When I started the book in 2009, I didn’t feel like there was anything that followed the whole arc of AIDS, the effects and the after-effects.”

“It had moved beyond just the gay community suffering. Everyone in New York was wearing the red ribbon,” Murphy recalls. “Clinton had come in and the new administration, rather than shutting out the activists, they actually brought them in and said, ‘Show us what you want to do, how you want to do it, we’ll work with you.’ And they did.”

Christodora charts this turn from hostility, indifference and despair; through acceptance, advocacy and hope; and, after the medical advances of ’96 with the arrival of protease inhibitors, a near complete turnaround of what it meant to be living with HIV.

<i srcset=How to Survive a Plague film poster. Sundance Selects/Wikimedia Commons” width=”202″ height=”300″>“When I started the book in 2009, I didn’t feel like there was anything that followed the whole arc of AIDS, the effects and the after-effects. The best-known works – like The Normal Heart and Angels in America – were caught in a very crisis moment in time. David France’s documentary How to Survive a Plague came out in 2012. It’s incredible, like the non-fiction version of Christodora, but there was nothing when I began, no-one had told this story.”

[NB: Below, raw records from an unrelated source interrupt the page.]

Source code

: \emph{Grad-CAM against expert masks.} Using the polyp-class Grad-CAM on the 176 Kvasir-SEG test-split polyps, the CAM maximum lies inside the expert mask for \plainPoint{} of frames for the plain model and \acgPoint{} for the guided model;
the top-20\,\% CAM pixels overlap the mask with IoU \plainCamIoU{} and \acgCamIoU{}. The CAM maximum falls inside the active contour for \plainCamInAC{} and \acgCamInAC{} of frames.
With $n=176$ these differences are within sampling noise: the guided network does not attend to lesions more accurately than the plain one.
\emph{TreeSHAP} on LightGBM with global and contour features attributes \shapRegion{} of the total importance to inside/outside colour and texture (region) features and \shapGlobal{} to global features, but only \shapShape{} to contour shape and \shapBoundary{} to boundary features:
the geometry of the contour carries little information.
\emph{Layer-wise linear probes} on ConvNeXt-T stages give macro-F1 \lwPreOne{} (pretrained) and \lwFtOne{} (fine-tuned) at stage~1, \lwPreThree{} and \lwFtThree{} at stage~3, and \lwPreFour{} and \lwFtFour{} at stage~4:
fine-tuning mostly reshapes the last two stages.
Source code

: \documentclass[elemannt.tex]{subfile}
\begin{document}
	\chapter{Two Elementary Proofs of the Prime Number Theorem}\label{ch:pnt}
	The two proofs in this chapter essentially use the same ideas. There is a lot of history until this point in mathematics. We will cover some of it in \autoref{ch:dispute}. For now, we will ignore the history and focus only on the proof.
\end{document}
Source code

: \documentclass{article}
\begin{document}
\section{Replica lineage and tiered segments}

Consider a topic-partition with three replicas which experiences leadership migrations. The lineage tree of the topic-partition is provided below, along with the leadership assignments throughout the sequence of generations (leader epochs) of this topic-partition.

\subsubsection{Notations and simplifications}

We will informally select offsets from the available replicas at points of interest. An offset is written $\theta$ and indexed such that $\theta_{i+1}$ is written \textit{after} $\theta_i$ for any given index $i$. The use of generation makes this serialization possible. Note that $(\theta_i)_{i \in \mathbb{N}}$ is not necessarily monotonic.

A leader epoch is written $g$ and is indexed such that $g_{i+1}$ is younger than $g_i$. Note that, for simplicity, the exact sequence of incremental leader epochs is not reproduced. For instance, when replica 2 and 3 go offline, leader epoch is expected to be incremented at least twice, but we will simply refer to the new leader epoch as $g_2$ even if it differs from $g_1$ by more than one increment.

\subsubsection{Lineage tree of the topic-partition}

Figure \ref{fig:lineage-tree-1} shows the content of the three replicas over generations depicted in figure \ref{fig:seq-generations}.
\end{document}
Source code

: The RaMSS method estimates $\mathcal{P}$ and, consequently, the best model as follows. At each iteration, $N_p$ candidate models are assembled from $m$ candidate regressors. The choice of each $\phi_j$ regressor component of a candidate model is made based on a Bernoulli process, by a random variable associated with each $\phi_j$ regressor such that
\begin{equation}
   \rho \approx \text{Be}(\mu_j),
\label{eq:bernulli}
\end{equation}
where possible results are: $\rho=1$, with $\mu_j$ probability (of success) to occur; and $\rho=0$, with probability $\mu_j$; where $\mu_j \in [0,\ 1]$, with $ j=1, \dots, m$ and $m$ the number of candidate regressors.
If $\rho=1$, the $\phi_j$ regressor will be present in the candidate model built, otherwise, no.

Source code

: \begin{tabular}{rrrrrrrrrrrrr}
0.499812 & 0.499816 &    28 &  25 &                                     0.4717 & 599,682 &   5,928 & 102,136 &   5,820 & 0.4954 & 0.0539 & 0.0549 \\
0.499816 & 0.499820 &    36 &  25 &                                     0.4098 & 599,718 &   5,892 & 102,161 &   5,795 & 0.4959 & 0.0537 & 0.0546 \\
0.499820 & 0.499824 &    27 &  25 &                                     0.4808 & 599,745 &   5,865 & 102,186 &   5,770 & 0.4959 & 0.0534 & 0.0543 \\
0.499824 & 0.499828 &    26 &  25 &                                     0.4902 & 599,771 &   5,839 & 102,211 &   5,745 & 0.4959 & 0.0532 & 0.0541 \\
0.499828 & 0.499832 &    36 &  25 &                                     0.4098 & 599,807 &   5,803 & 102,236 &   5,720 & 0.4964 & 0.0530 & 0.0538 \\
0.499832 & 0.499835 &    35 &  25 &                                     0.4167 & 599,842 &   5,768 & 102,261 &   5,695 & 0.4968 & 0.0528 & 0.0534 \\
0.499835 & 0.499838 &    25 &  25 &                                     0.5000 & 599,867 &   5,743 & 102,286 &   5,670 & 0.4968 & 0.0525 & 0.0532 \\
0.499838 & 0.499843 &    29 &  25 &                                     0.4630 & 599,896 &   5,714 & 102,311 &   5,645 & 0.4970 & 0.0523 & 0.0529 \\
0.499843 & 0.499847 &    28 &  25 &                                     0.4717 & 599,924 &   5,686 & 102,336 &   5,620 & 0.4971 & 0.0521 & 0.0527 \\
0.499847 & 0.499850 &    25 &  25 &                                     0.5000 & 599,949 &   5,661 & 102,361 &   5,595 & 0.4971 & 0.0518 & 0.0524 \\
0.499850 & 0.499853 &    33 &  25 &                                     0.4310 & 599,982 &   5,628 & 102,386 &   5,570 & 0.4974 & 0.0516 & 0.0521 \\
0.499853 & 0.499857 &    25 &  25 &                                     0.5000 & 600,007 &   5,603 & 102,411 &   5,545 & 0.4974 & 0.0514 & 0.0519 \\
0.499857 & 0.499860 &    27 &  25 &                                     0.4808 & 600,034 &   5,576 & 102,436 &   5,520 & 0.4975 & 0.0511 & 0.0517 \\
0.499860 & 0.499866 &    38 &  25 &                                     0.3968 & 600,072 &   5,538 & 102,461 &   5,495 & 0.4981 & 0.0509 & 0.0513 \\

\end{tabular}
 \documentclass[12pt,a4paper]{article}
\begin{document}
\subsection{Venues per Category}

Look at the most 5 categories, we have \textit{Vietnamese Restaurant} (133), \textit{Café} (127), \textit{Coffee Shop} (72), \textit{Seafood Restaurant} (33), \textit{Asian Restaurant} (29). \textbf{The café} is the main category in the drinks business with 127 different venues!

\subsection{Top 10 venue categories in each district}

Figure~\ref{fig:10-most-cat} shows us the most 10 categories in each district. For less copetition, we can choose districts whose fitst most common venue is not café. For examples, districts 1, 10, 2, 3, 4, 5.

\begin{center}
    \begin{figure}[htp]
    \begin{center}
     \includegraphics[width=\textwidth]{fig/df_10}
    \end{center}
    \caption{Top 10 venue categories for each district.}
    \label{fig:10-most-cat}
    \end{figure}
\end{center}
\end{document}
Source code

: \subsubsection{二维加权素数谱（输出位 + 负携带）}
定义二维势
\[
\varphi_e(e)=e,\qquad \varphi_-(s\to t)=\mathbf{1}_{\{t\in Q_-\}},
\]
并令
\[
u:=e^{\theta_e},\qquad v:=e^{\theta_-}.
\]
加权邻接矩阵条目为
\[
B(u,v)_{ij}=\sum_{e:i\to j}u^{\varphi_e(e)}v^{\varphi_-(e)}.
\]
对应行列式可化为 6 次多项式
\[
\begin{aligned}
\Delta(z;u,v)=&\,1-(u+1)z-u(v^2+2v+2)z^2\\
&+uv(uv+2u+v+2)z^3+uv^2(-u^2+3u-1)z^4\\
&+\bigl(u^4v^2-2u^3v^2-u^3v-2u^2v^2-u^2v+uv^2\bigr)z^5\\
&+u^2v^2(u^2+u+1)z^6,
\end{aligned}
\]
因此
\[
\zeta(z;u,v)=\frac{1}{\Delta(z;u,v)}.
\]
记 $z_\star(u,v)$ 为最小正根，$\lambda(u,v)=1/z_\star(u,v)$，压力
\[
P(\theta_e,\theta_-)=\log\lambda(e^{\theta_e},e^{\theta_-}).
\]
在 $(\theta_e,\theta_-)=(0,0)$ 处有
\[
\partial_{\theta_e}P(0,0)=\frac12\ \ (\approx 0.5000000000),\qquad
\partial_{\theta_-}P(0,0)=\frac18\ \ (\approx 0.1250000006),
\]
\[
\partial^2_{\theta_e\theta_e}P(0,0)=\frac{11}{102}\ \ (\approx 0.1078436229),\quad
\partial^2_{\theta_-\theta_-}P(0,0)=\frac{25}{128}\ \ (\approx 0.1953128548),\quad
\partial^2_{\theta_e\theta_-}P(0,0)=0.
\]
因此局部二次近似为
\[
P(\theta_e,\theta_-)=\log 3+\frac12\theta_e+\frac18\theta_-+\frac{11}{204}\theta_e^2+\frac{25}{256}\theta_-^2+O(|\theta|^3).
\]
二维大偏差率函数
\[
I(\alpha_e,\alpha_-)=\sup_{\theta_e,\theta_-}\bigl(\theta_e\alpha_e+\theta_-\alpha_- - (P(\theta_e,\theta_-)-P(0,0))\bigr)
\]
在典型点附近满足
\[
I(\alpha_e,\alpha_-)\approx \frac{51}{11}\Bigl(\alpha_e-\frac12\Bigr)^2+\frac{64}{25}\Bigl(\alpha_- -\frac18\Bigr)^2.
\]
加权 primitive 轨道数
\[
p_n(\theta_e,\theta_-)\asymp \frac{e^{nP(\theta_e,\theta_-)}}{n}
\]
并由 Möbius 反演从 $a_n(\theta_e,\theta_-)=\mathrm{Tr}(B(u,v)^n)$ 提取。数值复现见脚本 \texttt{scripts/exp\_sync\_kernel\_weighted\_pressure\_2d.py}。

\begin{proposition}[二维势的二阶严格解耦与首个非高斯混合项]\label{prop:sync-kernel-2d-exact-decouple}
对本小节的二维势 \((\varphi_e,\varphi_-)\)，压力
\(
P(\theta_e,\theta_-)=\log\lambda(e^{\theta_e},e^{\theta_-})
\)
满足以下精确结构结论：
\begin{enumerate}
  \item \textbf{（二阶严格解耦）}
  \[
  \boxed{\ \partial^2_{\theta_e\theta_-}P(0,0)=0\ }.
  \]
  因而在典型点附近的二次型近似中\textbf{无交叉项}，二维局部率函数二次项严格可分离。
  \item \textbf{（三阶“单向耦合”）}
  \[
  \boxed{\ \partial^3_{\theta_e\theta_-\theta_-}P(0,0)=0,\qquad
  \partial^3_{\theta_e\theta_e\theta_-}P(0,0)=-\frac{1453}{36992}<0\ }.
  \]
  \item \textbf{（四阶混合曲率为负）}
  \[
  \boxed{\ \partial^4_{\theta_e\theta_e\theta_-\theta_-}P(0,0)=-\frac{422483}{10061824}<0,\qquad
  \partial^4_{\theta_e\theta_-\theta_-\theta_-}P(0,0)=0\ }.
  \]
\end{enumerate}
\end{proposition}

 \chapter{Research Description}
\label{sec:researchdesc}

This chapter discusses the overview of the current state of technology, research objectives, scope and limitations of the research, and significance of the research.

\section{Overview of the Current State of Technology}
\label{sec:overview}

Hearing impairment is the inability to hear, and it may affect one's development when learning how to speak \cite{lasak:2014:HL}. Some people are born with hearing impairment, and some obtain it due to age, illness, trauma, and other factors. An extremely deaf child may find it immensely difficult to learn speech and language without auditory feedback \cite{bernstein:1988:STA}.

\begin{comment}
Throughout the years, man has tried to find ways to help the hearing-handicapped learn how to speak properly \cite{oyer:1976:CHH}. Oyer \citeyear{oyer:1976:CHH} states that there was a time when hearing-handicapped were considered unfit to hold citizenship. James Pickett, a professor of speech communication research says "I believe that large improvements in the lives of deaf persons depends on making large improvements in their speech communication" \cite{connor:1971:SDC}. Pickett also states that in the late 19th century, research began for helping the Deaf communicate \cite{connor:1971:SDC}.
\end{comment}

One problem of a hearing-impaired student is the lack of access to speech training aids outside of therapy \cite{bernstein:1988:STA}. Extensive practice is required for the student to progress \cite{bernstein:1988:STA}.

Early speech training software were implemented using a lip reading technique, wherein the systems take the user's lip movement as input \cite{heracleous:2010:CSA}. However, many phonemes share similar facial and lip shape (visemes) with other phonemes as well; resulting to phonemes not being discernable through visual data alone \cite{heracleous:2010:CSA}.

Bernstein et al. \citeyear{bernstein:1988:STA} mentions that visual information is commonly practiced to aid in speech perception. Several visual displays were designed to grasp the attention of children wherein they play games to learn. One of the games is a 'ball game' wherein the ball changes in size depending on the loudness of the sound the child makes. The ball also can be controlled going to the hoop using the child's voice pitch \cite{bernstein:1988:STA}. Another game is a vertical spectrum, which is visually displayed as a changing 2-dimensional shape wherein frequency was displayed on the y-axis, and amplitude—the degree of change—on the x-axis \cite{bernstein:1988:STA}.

One of the things that marks Christodora as something special is the scope and structure of the narrative. It’s a sprawling novel, but in the tightest of ways. It covers four decades, but rejects a strict chronological narrative in favour of something much more dynamic, episodically jumping back and forth in time, and between characters and locales. The novel opens in 2001, for example, thought the earliest-set chapter takes us back to 1981, and two NYC health department officials discussing the first reports of what looks set to be a community-based epidemic: eight cases of the rare cancer Kaposi’s sarcoma (now widely recognised as one of the AIDS-defining illnesses of the decade) in the space of a few months, all in young homosexual men.

Writing it was an evolution in itself, Murphy says. He started out telling himself to write something short, just tell the story he wanted to tell and not get bogged down in whether it had any commercial value or not. This was absolutely integral to him getting started as he was emerging from a decade of feeling alienated from both reading and writing fiction.

“I was very driven as a fiction writer in my 20s, very disciplined. Then my whole life kind of fell apart simultaneously,” he says, explaining that he suffered from severe depression followed by a drug problem; in the midst of which he also discovered that he was HIV-positive.

“Coming out of all that, journalism felt like a concrete trade,” he tells me, accounting for the focus of his career in his 30s. “I found something very stabilising about learning an actual skill.”

Then when he was about to turn 40, he decided to give fiction another shot. Not wanting to put too much pressure on himself, initially he treated what he was writing as a collection of loosely connected short stories.

“You meet a sweet young boy and his parents in the first chapter, for example, then in the second a too-cool-for-school, cocky, hard player, and it’s only at the end of that chapter that you realise, ‘Oh my god, that was the little boy from the last story.’ It was like building blocks, and very freeing.”

Murphy wanted it to fit together “like a puzzle” and that’s definitely the impression I had while reading Christodora. Rather than jarring, the end result is a fully three-dimensional portrait of intersecting communities and legacies. A further consequence of which is that the novel makes it clear that the epidemic wasn’t confined to the gay community alone; it touched everyone in the city in some shape or form.

For the first five, six, seven years of the drugs, they had really bad side effects. Some of them were permanently disfiguring, like they literally sucked the fat out of your face, out of your limbs.”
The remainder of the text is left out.